Emerging From the Depths
Seattle has had long history of changing its topography, from shearing off Denny Hill to channeling out the Lake Washington Ship Canal to filling in the Duwamish Tidal Flats, but perhaps the strangest change of all took place "naturally" on May 16, 1962. That night the harbor police noticed that a small island had mysteriously appeared at the south end of the lake, offshore of the 1200 block of Westlake Avenue N (The exact location was N 47°37'50.5" W 122°20'11".) Measuring about six feet by eight feet, it stood about two feet out of the water. Soundings showed that the island topped a shoal of mud and clay 200 feet long by 20 feet wide. The water depth in this area was about 40 feet.
Wanting to protect anyone from running into Seattle's newest real estate, the harbor police stationed several boats "near the disturbance," wrote Don Page in the Seattle Post-Intelligencer. Despite the phalanx of boats, two University of Washington students, Wesley Parks and Lloyd Pernella, landed on the island. The two young men, plus other members of their residence hall, Chelan House, then staked a mining claim for diatomaceous earth on the new land at the city registrar. They also elected a mayor and city council, listed 115 residents, and named the small landmass Chelan Island. But then, like Atlantis, the Chelan Island disappeared beneath the surface of the lake.
Despite the island's vanishing, the Corps of Engineers was still concerned with navigation and why the island appeared. People who lived and worked on Lake Union told a reporter that several peculiar events had transpired recently. These included local earthquakes that had shaken businesses, and bubbles boiling up to the lake's surface. A spokesperson for the corps said that the new island could have been caused by a large rock or sunken scow forcing the mud to move.
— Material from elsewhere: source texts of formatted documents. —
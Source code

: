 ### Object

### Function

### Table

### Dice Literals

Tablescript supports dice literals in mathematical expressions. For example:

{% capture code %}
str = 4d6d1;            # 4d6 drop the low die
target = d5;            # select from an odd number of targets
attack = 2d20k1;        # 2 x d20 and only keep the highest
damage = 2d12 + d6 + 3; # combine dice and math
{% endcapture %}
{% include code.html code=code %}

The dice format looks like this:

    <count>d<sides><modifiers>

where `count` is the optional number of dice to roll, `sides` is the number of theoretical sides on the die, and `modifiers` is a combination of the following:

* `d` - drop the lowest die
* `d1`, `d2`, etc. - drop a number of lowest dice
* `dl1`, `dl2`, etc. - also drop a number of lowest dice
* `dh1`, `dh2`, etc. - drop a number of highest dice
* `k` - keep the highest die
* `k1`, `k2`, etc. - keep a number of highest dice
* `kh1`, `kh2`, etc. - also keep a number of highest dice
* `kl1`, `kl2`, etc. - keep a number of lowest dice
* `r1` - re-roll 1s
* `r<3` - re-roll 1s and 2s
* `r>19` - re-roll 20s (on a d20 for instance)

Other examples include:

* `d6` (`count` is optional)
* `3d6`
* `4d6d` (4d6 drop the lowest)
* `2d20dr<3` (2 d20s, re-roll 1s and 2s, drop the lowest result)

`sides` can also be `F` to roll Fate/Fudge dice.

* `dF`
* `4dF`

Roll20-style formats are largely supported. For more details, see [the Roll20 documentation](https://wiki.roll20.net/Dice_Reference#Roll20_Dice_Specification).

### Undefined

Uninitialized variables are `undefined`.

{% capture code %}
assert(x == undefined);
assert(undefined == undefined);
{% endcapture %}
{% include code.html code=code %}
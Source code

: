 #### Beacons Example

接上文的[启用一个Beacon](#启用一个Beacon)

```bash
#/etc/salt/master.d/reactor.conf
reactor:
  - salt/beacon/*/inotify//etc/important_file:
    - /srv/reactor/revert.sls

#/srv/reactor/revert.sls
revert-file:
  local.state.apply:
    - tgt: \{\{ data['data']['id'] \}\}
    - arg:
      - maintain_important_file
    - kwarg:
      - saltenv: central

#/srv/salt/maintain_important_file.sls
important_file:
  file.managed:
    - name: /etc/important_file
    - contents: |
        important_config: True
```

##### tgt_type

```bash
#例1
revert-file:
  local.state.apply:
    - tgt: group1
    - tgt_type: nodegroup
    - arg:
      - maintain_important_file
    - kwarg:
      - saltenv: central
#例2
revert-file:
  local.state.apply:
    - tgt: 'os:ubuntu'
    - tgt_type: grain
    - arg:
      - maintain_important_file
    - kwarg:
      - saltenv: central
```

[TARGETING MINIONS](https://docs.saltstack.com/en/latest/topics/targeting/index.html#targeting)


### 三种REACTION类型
The Corps also pointed to the possibility of fill dirt being dumped in the lake as a cause, but added that this was unlikely due to deep water between the fill site and the island. They did, however, warn Clarence Stabbert, who owned a small wharf at 1200 Westlake Avenue, to quit dumping fill beyond his harbor line.
Two months later, on July 30, 1962, another island appeared in the lake. Around the same size as the original, the new landmass was now on the east side, about 200 feet from the shore, near the 1100 block of Fairview Avenue N. But it was not alone; six much smaller pimples of land joined it.
The Army Corps of Engineers again rushed in and this time declared that the dumping of fill had forced up the islands. All of the fill came from the new Interstate 5 freeway then being built through the city. About 35,000 to 40,000 cubic yards had been dumped, with about 10 times that volume remaining to be hauled. (Trucks carrying the dirt ran so often that traffic jams backed up Fairview Avenue N, then one of the main commuters routes into downtown.) The corps called for an immediate halt to dumping, which stopped on August 2.
Despite the halt, the largest of the seven new islands remained. The coast guard placed on the protrusion a temporary marker with a quick flashing red light, followed on August 24 by a lighted buoy.
Putting a Stop To It
In early September, the City Council's Parks and Public Ground Committee recommended a new ordinance requiring permits for any fill into Lake Union and that all fill needed to be restricted to the property line. Builders would also have to post a bond.
No islands have appeared in Lake Union since the ones in 1962 but if you look at a recent soundings map of the lake produced by the Army Corps of Engineers you can still see the high shoal that formed the base of Chelan Island.